Segment Start: Input records

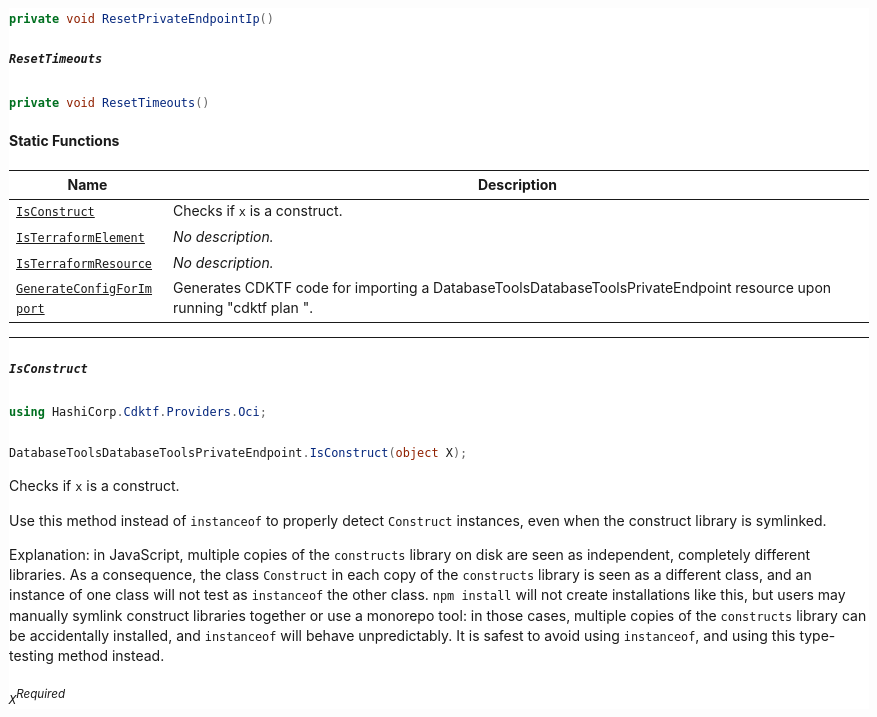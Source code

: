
 ```csharp
private void ResetPrivateEndpointIp()
```

##### `ResetTimeouts` <a name="ResetTimeouts" id="rhizo-co-terraform-provider-oci.databaseToolsDatabaseToolsPrivateEndpoint.DatabaseToolsDatabaseToolsPrivateEndpoint.resetTimeouts"></a>

```csharp
private void ResetTimeouts()
```

#### Static Functions <a name="Static Functions" id="Static Functions"></a>

| **Name** | **Description** |
| --- | --- |
| <code><a href="#rhizo-co-terraform-provider-oci.databaseToolsDatabaseToolsPrivateEndpoint.DatabaseToolsDatabaseToolsPrivateEndpoint.isConstruct">IsConstruct</a></code> | Checks if `x` is a construct. |
| <code><a href="#rhizo-co-terraform-provider-oci.databaseToolsDatabaseToolsPrivateEndpoint.DatabaseToolsDatabaseToolsPrivateEndpoint.isTerraformElement">IsTerraformElement</a></code> | *No description.* |
| <code><a href="#rhizo-co-terraform-provider-oci.databaseToolsDatabaseToolsPrivateEndpoint.DatabaseToolsDatabaseToolsPrivateEndpoint.isTerraformResource">IsTerraformResource</a></code> | *No description.* |
| <code><a href="#rhizo-co-terraform-provider-oci.databaseToolsDatabaseToolsPrivateEndpoint.DatabaseToolsDatabaseToolsPrivateEndpoint.generateConfigForImport">GenerateConfigForImport</a></code> | Generates CDKTF code for importing a DatabaseToolsDatabaseToolsPrivateEndpoint resource upon running "cdktf plan <stack-name>". |

---

##### `IsConstruct` <a name="IsConstruct" id="rhizo-co-terraform-provider-oci.databaseToolsDatabaseToolsPrivateEndpoint.DatabaseToolsDatabaseToolsPrivateEndpoint.isConstruct"></a>

```csharp
using HashiCorp.Cdktf.Providers.Oci;

DatabaseToolsDatabaseToolsPrivateEndpoint.IsConstruct(object X);
```

Checks if `x` is a construct.

Use this method instead of `instanceof` to properly detect `Construct`
instances, even when the construct library is symlinked.

Explanation: in JavaScript, multiple copies of the `constructs` library on
disk are seen as independent, completely different libraries. As a
consequence, the class `Construct` in each copy of the `constructs` library
is seen as a different class, and an instance of one class will not test as
`instanceof` the other class. `npm install` will not create installations
like this, but users may manually symlink construct libraries together or
use a monorepo tool: in those cases, multiple copies of the `constructs`
library can be accidentally installed, and `instanceof` will behave
unpredictably. It is safest to avoid using `instanceof`, and using
this type-testing method instead.

###### `X`<sup>Required</sup> <a name="X" id="rhizo-co-terraform-provider-oci.databaseToolsDatabaseToolsPrivateEndpoint.DatabaseToolsDatabaseToolsPrivateEndpoint.isConstruct.parameter.x"></a>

Segment End: Input records

◆ What is needed
Although the records contain pictures, print only the rest, exactly as written.

◆ The answer
Source code

:
 ```csharp
private void ResetPrivateEndpointIp()
```

##### `ResetTimeouts` <a name="ResetTimeouts" id="rhizo-co-terraform-provider-oci.databaseToolsDatabaseToolsPrivateEndpoint.DatabaseToolsDatabaseToolsPrivateEndpoint.resetTimeouts"></a>

```csharp
private void ResetTimeouts()
```

#### Static Functions <a name="Static Functions" id="Static Functions"></a>

| **Name** | **Description** |
| --- | --- |
| <code><a href="#rhizo-co-terraform-provider-oci.databaseToolsDatabaseToolsPrivateEndpoint.DatabaseToolsDatabaseToolsPrivateEndpoint.isConstruct">IsConstruct</a></code> | Checks if `x` is a construct. |
| <code><a href="#rhizo-co-terraform-provider-oci.databaseToolsDatabaseToolsPrivateEndpoint.DatabaseToolsDatabaseToolsPrivateEndpoint.isTerraformElement">IsTerraformElement</a></code> | *No description.* |
| <code><a href="#rhizo-co-terraform-provider-oci.databaseToolsDatabaseToolsPrivateEndpoint.DatabaseToolsDatabaseToolsPrivateEndpoint.isTerraformResource">IsTerraformResource</a></code> | *No description.* |
| <code><a href="#rhizo-co-terraform-provider-oci.databaseToolsDatabaseToolsPrivateEndpoint.DatabaseToolsDatabaseToolsPrivateEndpoint.generateConfigForImport">GenerateConfigForImport</a></code> | Generates CDKTF code for importing a DatabaseToolsDatabaseToolsPrivateEndpoint resource upon running "cdktf plan <stack-name>". |

---

##### `IsConstruct` <a name="IsConstruct" id="rhizo-co-terraform-provider-oci.databaseToolsDatabaseToolsPrivateEndpoint.DatabaseToolsDatabaseToolsPrivateEndpoint.isConstruct"></a>

```csharp
using HashiCorp.Cdktf.Providers.Oci;

DatabaseToolsDatabaseToolsPrivateEndpoint.IsConstruct(object X);
```

Checks if `x` is a construct.

Use this method instead of `instanceof` to properly detect `Construct`
instances, even when the construct library is symlinked.

Explanation: in JavaScript, multiple copies of the `constructs` library on
disk are seen as independent, completely different libraries. As a
consequence, the class `Construct` in each copy of the `constructs` library
is seen as a different class, and an instance of one class will not test as
`instanceof` the other class. `npm install` will not create installations
like this, but users may manually symlink construct libraries together or
use a monorepo tool: in those cases, multiple copies of the `constructs`
library can be accidentally installed, and `instanceof` will behave
unpredictably. It is safest to avoid using `instanceof`, and using
this type-testing method instead.

###### `X`<sup>Required</sup> <a name="X" id="rhizo-co-terraform-provider-oci.databaseToolsDatabaseToolsPrivateEndpoint.DatabaseToolsDatabaseToolsPrivateEndpoint.isConstruct.parameter.x"></a>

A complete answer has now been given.